She could tell he was choosing his words carefully, trying not to dictate or use his naturally commanding voice.
“Whitney put that tattoo on you so he would always know where to find you. He’ll keep sending his supersoldiers after you. If you’re with a couple teams of GhostWalkers, they’ll still come at us, but we’ll have a much better chance of keeping them from taking you. And if they do, we’ll find you.”
“Now that I know he’s embedded some kind of satellite tracking in the tattoo, I’ll find a way to get rid of it, just the way I did the one he put in my hip,” she responded.
She didn’t believe for one single minute the GhostWalkers would risk their lives coming after her if she was taken. They might use her to try to find Whitney, but if they didn’t think she was with him, they wouldn’t come for her. She’d already seen Jonas’s reaction to her, and he was paired with her.
“Do you honestly think you can outrun him forever?”
“Nothing is forever, Jonas,” Camellia said. “I never thought I’d be free, but I have been. I’m not trading what I have for another kind of prison.”
“Do you think I’m in prison?”
“Only you can answer that question,” she countered. She was giving too much away. He knew she wasn’t going to stick around. She didn’t feel a threat from him, and so far, Middlemist Red hadn’t reacted as if she should be on alert, but then the plant might not. Camellia was in uncharted territory. Red would consider Jonas an ally. On their side. There was no way for Red to know that he was an enemy.
“I’m not in prison, Camellia,” he answered decisively. “You wouldn’t be either.”
“So, there isn’t a chain of command? You aren’t sent out on missions whenever someone deems it necessary for you to go? You just said to me, not even five minutes ago, that on more than one occasion, the mycelium beneath the ground warned you of danger, aiding you in saving your team.”
“I’m a GhostWalker, Camellia, a soldier. I have certain skills, and I use them in service for my country. You don’t have to do that if you don’t want to. That doesn’t mean you can’t live in the compound with us. Not all the women work with the teams. That’s where freedom of choice comes in. I told you, we don’t report our talents to everyone. We don’t always document them.”

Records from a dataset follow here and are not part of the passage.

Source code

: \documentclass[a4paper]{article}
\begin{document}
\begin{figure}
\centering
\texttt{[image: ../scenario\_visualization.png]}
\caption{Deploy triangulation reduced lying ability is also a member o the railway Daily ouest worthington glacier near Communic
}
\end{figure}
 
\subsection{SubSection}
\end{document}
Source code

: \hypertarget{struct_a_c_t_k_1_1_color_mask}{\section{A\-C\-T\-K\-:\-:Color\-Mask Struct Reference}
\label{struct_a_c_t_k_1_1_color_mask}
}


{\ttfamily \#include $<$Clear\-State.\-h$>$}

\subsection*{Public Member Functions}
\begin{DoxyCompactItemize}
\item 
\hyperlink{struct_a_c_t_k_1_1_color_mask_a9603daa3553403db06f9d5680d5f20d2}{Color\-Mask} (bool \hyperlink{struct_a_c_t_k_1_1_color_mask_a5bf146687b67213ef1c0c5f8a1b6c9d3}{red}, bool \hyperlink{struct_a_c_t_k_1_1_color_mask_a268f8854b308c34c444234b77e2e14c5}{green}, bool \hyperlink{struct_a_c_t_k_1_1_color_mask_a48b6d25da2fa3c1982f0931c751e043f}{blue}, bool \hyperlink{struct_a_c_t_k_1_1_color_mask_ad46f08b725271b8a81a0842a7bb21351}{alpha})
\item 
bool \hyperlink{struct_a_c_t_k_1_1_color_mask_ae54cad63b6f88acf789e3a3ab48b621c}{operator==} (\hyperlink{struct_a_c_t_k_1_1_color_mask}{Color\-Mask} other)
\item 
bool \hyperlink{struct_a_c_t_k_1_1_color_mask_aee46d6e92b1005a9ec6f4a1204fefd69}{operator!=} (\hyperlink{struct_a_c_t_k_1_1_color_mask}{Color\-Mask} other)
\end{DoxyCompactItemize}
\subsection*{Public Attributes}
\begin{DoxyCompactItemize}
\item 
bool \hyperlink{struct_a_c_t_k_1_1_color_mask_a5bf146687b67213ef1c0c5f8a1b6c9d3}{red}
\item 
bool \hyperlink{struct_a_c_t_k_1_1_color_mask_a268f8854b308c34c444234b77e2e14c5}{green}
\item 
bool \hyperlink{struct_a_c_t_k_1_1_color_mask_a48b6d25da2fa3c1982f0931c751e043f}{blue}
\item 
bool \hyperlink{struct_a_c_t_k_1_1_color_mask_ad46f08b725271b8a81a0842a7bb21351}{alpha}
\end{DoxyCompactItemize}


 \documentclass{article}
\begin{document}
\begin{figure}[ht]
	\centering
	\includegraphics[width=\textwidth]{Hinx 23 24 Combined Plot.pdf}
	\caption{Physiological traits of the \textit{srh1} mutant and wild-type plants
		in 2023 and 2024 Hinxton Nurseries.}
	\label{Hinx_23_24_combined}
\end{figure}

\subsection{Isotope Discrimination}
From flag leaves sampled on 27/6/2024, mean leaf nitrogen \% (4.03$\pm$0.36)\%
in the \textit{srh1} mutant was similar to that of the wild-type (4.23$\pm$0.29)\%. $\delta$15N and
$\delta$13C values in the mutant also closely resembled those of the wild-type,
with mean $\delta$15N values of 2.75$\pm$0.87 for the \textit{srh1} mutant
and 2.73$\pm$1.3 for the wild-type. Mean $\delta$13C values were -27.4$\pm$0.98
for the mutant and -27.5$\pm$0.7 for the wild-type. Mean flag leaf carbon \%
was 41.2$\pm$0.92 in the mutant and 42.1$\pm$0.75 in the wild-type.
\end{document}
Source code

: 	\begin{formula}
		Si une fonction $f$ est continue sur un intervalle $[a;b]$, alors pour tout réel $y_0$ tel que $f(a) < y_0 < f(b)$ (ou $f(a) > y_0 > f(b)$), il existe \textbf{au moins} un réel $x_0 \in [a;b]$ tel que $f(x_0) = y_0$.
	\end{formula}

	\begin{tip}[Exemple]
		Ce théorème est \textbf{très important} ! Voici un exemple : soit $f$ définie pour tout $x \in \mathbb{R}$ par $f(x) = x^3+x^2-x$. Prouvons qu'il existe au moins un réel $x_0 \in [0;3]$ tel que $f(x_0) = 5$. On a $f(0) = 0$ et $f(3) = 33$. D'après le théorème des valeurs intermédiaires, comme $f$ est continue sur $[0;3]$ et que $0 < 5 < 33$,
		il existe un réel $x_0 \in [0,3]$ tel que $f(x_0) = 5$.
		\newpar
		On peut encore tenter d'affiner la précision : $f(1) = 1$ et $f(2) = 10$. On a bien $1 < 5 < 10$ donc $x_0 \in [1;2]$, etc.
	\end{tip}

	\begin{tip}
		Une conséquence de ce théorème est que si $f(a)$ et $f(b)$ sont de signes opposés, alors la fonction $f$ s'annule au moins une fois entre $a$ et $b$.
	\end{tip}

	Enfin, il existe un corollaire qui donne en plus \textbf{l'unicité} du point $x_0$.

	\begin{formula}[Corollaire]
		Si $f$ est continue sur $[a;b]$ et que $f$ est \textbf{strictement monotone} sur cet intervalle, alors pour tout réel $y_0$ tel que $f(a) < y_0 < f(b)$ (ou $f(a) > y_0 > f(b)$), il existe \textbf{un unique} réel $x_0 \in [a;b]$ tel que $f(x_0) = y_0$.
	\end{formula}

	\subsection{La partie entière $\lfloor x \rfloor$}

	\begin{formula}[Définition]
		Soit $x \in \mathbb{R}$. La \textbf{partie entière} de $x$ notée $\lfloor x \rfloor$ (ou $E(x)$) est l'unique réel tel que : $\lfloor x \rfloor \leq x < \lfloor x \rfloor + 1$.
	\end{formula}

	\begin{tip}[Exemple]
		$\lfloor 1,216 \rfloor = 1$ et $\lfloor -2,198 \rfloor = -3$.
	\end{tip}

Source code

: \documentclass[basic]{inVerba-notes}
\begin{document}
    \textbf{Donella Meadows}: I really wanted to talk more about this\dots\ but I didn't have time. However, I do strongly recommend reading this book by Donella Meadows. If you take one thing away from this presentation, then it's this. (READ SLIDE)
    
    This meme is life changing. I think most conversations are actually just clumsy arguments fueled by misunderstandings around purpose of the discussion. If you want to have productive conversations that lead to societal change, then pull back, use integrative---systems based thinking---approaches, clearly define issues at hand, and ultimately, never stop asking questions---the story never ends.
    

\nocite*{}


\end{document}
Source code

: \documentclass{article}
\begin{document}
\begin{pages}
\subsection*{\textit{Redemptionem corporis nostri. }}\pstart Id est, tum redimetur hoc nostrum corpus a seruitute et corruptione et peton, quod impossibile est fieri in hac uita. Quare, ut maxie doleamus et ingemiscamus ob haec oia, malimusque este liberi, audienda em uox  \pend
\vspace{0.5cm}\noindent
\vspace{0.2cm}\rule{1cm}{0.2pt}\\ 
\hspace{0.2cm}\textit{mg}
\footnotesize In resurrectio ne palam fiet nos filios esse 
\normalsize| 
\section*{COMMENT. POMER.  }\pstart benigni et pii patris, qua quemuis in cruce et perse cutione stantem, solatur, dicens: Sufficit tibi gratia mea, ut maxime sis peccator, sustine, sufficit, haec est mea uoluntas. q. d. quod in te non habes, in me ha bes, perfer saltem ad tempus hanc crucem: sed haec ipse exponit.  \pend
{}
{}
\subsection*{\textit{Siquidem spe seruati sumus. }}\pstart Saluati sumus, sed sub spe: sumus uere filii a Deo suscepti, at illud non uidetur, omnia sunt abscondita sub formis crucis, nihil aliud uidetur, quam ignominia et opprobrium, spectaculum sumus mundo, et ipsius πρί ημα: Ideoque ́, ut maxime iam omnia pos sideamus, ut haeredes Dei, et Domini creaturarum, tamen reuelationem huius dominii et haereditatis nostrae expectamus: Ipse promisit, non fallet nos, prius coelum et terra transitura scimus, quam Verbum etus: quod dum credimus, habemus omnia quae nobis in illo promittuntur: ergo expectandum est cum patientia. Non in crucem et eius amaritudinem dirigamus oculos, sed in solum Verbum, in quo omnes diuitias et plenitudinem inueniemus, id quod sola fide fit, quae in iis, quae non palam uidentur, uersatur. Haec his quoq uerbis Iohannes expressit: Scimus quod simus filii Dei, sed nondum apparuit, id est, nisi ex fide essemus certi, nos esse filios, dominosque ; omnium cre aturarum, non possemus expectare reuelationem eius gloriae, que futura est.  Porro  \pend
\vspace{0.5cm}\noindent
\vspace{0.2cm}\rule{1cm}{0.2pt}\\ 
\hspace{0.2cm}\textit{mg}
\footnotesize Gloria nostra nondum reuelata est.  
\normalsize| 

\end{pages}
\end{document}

She analyzed his voice. It seemed to ring with truth. Red didn’t protest, so she took him at his word. “Not even to Lily Whitney? You don’t tell her? Or her husband?”
“Ryland is the head of our team. Sometimes a talent might be useful to the team, if we can learn to control it, and we share. But that’s our choice, not a requirement. At this point, we have so many attributes suddenly emerging that we don’t always know what to do with them. We have to work on the talent for months to get it under control enough to be in any way useful. Sometimes whatever comes out is more of a hindrance, like rage or the need to hunt at inopportune times. It’s a balancing act all the time.”
Camellia didn’t want to feel for him, but she did. She knew Whitney wanted to make his soldiers as aggressive as possible, and he’d used many of the most violent and predatory species to enhance them. Everything from leopards and wolves to reptiles and raptors, whatever he thought might make them more efficient killers.
Later, Whitney had acknowledged his mistake in blending so many strains into some of the men. Fortunately, he hadn’t done it to all of them, but in the ones he had, the mixture had been lethal, and not just to their enemies. Jonas was one of the few still alive. That meant he was a well-kept secret, because otherwise, he would have been sent out on a suicide mission. Or simply terminated. That meant his team was intensely loyal to him. She was grateful for that and a bit surprised. The guards Whitney employed in the various bases and laboratories she had been taken to were not in the least bit loyal to one another.
Now that she had time to think without being so hurt by his reaction, she realized how difficult it must be for Jonas to live with the need for violence all the time. He had to be at war with himself. She hadn’t been enhanced the way he had been. Whitney had gone shockingly insane with his enhancements and admittedly went too far with his first team.
Camellia acknowledged to herself that she should have cut Jonas a little slack at his first reaction to the revelation that he had mycelium in his physical makeup. No one would ever conceive of such a possibility—that Whitney could even make it a reality. By doing so, he had connected Jonas to the underground network that ran beneath the forest, or anywhere mycelium guarded the trees and shrubbery above ground. Jonas was clearly sensitive enough to tap into that network without realizing it.